I checked my gun to make sure it was loaded, then made sure I had enough gas to get back down out of the hills. Then I thought about Harry Spring. I hadn’t thought about Harry in quite a while. A lot had been happening, a series of dramas that bent and shaped my concentration this way and that, like potter’s clay. But Harry was the reason I was out here chasing ghosts, and I wanted to make sure I remembered it.
Chuckholes and rocks and tree limbs tossed me like a bareback rider as I turned and followed the trail. The Buick hit bottom several times, testing its design limits. I crossed a steep saddle, dipped into a narrow gorge, followed a dry creek bed for twenty yards, circled a small hillock and I was there.
The lake glimmered in the twilight, a platinum coin lying in a black purse of pines. It was beautiful, but it was a dark, haunted beauty, the kind that can turn ugly and terrifying without warning. I drove down to the edge of the forest, turned the car around to face the way I had come, and stopped.
The cabin was barely visible through the trees on the other side of the lake. I couldn’t tell if anyone was there. I got out of the car and started circling toward the cabin. As I walked into the trees the ground rose slightly, and I followed a course that would take me to the top of a small hill at the rear of the cabin.
The air was still except for the muted crunch of shoe leather on pine needles and, once in a while, the sound of something scurrying out of my way. I couldn’t
see much, just the tree trunks that briefly caged me and the prickly canopy that eclipsed the stars. A set of wings flapped somewhere overhead and startled me. I almost fell. I put my hand on a tree to steady myself and felt something sticky. I rubbed my hand on my pants but the sticky stuff wouldn’t come off.
After a ten-minute hike I reached a slight rise about thirty yards in back of the cabin. I sat down and looked the place over. It was built of limestone and cedar and had a tar roof that slanted toward the rear. There was a small deck in the back, with some firewood stacked beneath it. An old camp chair on the deck had been tipped on its side. The door from the cabin to the deck looked as if it might be open, but I couldn’t be sure.
The place was dark and quiet, but someone was there. A new Plymouth with the black tires and chromeless flanks of a rental unit was parked half-hidden by the trees.
I leaned against a stump and watched and listened as well as a city boy can. Nothing human happened. A bird called out to another bird and the other bird answered. After a while I moved around so I could see the other side of the cabin. Nothing.

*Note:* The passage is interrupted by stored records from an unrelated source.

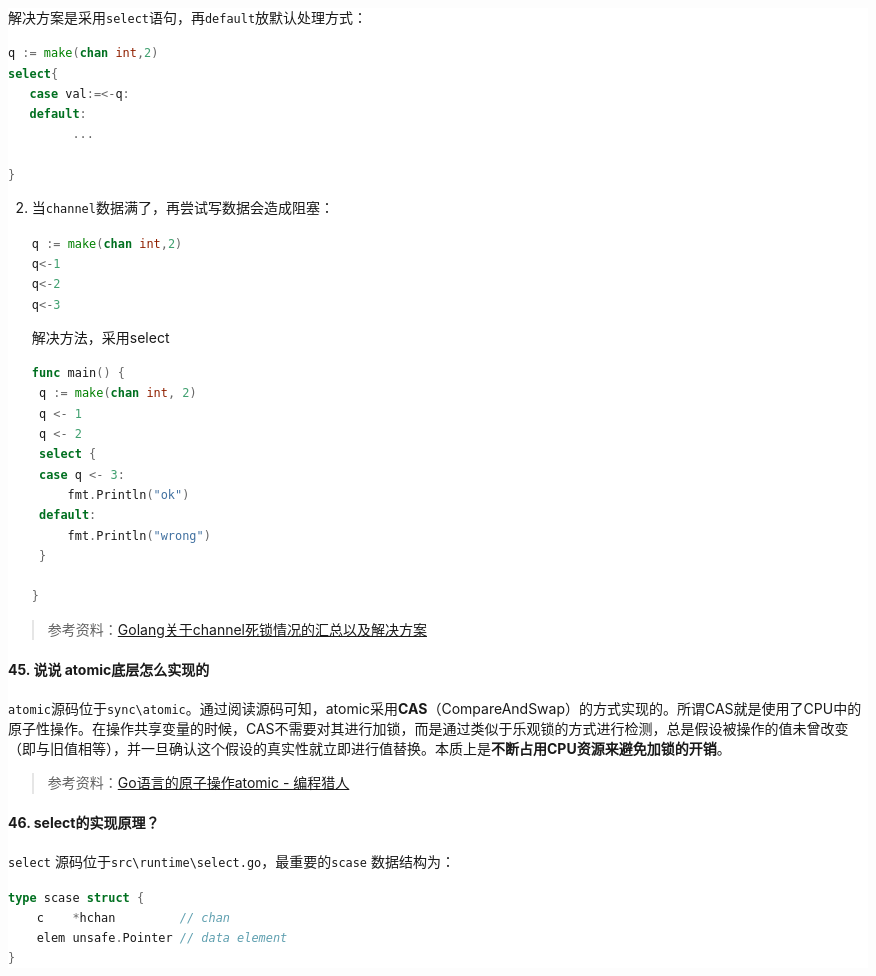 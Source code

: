    解决方案是采用`select`语句，再`default`放默认处理方式：

   ```go
   q := make(chan int,2)
   select{
      case val:=<-q:
      default:
            ...
   
   }
   ```

2. 当`channel`数据满了，再尝试写数据会造成阻塞：

   ```go
   q := make(chan int,2)
   q<-1
   q<-2
   q<-3
   ```

   解决方法，采用select

   ```go
   func main() {
   	q := make(chan int, 2)
   	q <- 1
   	q <- 2
   	select {
   	case q <- 3:
   		fmt.Println("ok")
   	default:
   		fmt.Println("wrong")
   	}
   
   }
   ```

> 参考资料：[Golang关于channel死锁情况的汇总以及解决方案](https://link.zhihu.com/?target=https%3A//blog.csdn.net/qq_35976351/article/details/81984117)



#### 45. 说说 atomic底层怎么实现的

`atomic`源码位于`sync\atomic`。通过阅读源码可知，atomic采用**CAS**（CompareAndSwap）的方式实现的。所谓CAS就是使用了CPU中的原子性操作。在操作共享变量的时候，CAS不需要对其进行加锁，而是通过类似于乐观锁的方式进行检测，总是假设被操作的值未曾改变（即与旧值相等），并一旦确认这个假设的真实性就立即进行值替换。本质上是**不断占用CPU资源来避免加锁的开销**。

> 参考资料：[Go语言的原子操作atomic - 编程猎人](https://link.zhihu.com/?target=https%3A//www.programminghunter.com/article/37392193442/)



#### 46. select的实现原理？

`select` 源码位于`src\runtime\select.go`，最重要的`scase` 数据结构为：

```go
type scase struct {
	c    *hchan         // chan
	elem unsafe.Pointer // data element
}
```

I sat down again. The cool night air began to seep inside my summer clothing, turning my flesh tight and stiff, like canvas.

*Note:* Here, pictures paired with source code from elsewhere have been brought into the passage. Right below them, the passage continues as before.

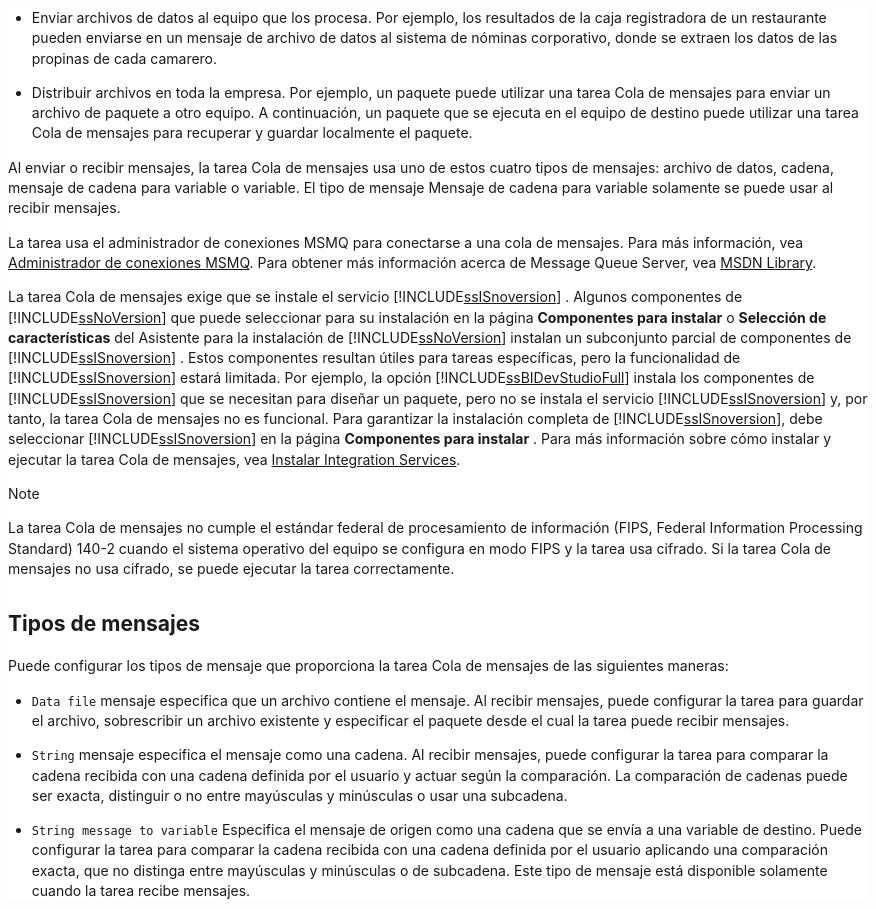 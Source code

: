 -   Enviar archivos de datos al equipo que los procesa. Por ejemplo, los resultados de la caja registradora de un restaurante pueden enviarse en un mensaje de archivo de datos al sistema de nóminas corporativo, donde se extraen los datos de las propinas de cada camarero.  
  
-   Distribuir archivos en toda la empresa. Por ejemplo, un paquete puede utilizar una tarea Cola de mensajes para enviar un archivo de paquete a otro equipo. A continuación, un paquete que se ejecuta en el equipo de destino puede utilizar una tarea Cola de mensajes para recuperar y guardar localmente el paquete.  
  
 Al enviar o recibir mensajes, la tarea Cola de mensajes usa uno de estos cuatro tipos de mensajes: archivo de datos, cadena, mensaje de cadena para variable o variable. El tipo de mensaje Mensaje de cadena para variable solamente se puede usar al recibir mensajes.  
  
 La tarea usa el administrador de conexiones MSMQ para conectarse a una cola de mensajes. Para más información, vea [Administrador de conexiones MSMQ](../connection-manager/msmq-connection-manager.md). Para obtener más información acerca de Message Queue Server, vea [MSDN Library](http://go.microsoft.com/fwlink/?LinkId=7022).  
  
 La tarea Cola de mensajes exige que se instale el servicio [!INCLUDE[ssISnoversion](../../includes/ssisnoversion-md.md)] . Algunos componentes de [!INCLUDE[ssNoVersion](../../includes/ssnoversion-md.md)] que puede seleccionar para su instalación en la página **Componentes para instalar** o **Selección de características** del Asistente para la instalación de [!INCLUDE[ssNoVersion](../../includes/ssnoversion-md.md)] instalan un subconjunto parcial de componentes de [!INCLUDE[ssISnoversion](../../includes/ssisnoversion-md.md)] . Estos componentes resultan útiles para tareas específicas, pero la funcionalidad de [!INCLUDE[ssISnoversion](../../includes/ssisnoversion-md.md)] estará limitada. Por ejemplo, la opción [!INCLUDE[ssBIDevStudioFull](../../includes/ssbidevstudiofull-md.md)] instala los componentes de [!INCLUDE[ssISnoversion](../../includes/ssisnoversion-md.md)] que se necesitan para diseñar un paquete, pero no se instala el servicio [!INCLUDE[ssISnoversion](../../includes/ssisnoversion-md.md)] y, por tanto, la tarea Cola de mensajes no es funcional. Para garantizar la instalación completa de [!INCLUDE[ssISnoversion](../../includes/ssisnoversion-md.md)], debe seleccionar [!INCLUDE[ssISnoversion](../../includes/ssisnoversion-md.md)] en la página **Componentes para instalar** . Para más información sobre cómo instalar y ejecutar la tarea Cola de mensajes, vea [Instalar Integration Services](../install-windows/install-integration-services.md).  
  
> [!NOTE]  
>  La tarea Cola de mensajes no cumple el estándar federal de procesamiento de información (FIPS, Federal Information Processing Standard) 140-2 cuando el sistema operativo del equipo se configura en modo FIPS y la tarea usa cifrado. Si la tarea Cola de mensajes no usa cifrado, se puede ejecutar la tarea correctamente.  
  
## <a name="message-types"></a>Tipos de mensajes  
 Puede configurar los tipos de mensaje que proporciona la tarea Cola de mensajes de las siguientes maneras:  
  
-   `Data file` mensaje especifica que un archivo contiene el mensaje. Al recibir mensajes, puede configurar la tarea para guardar el archivo, sobrescribir un archivo existente y especificar el paquete desde el cual la tarea puede recibir mensajes.  
  
-   `String` mensaje especifica el mensaje como una cadena. Al recibir mensajes, puede configurar la tarea para comparar la cadena recibida con una cadena definida por el usuario y actuar según la comparación. La comparación de cadenas puede ser exacta, distinguir o no entre mayúsculas y minúsculas o usar una subcadena.  
  
-   `String message to variable` Especifica el mensaje de origen como una cadena que se envía a una variable de destino. Puede configurar la tarea para comparar la cadena recibida con una cadena definida por el usuario aplicando una comparación exacta, que no distinga entre mayúsculas y minúsculas o de subcadena. Este tipo de mensaje está disponible solamente cuando la tarea recibe mensajes.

I was going to have to go down there, and it didn’t make much difference when or how I did it. I would either surprise him or I wouldn’t. Maybe I should have waited for a few hours, to try to catch Whitson while he was asleep, but I didn’t want to wait. I didn’t like sitting there in the woods. Not at night. Not cold. Not alone.

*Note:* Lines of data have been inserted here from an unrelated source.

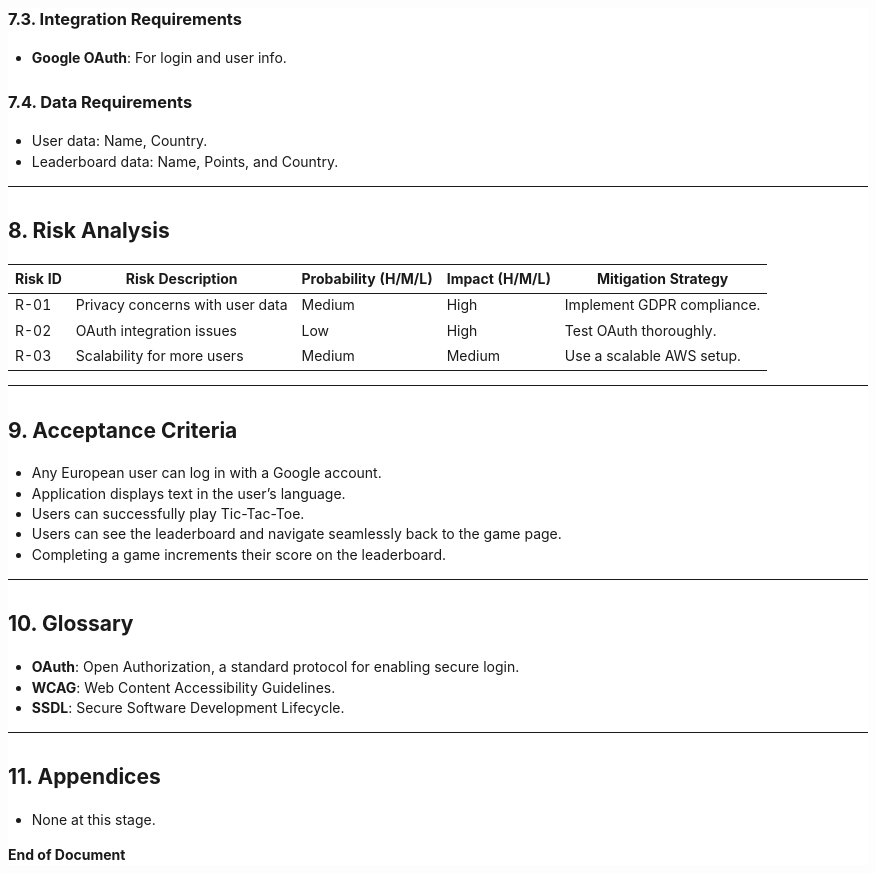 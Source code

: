 ### 7.3. Integration Requirements
- **Google OAuth**: For login and user info.  

### 7.4. Data Requirements
- User data: Name, Country.  
- Leaderboard data: Name, Points, and Country.

---

## **8. Risk Analysis**

| Risk ID | Risk Description                   | Probability (H/M/L) | Impact (H/M/L) | Mitigation Strategy         |
|---------|------------------------------------|---------------------|----------------|-----------------------------|
| R-01    | Privacy concerns with user data    | Medium              | High           | Implement GDPR compliance.  |
| R-02    | OAuth integration issues           | Low                 | High           | Test OAuth thoroughly.      |
| R-03    | Scalability for more users         | Medium              | Medium         | Use a scalable AWS setup.   |

---

## **9. Acceptance Criteria**
- Any European user can log in with a Google account.  
- Application displays text in the user’s language.  
- Users can successfully play Tic-Tac-Toe.  
- Users can see the leaderboard and navigate seamlessly back to the game page.  
- Completing a game increments their score on the leaderboard.

---

## **10. Glossary**
- **OAuth**: Open Authorization, a standard protocol for enabling secure login.  
- **WCAG**: Web Content Accessibility Guidelines.  
- **SSDL**: Secure Software Development Lifecycle.  

---

## **11. Appendices**
- None at this stage.

**End of Document**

I looked around to make sure I had my bearings. I looked at the lake and at the little dock in front of the cabin and at the pines, and at the cabin and at the little dock again. In my mind I envisioned a small boy sitting on the end of that dock, fishing with a cane pole and a plastic bobber, and I remembered where I had seen that same scene before and then I knew who I was going to find inside that cabin, knew who Michael Whitson had been for twenty years, knew who had killed Harry Spring to keep Harry from finding out who he was.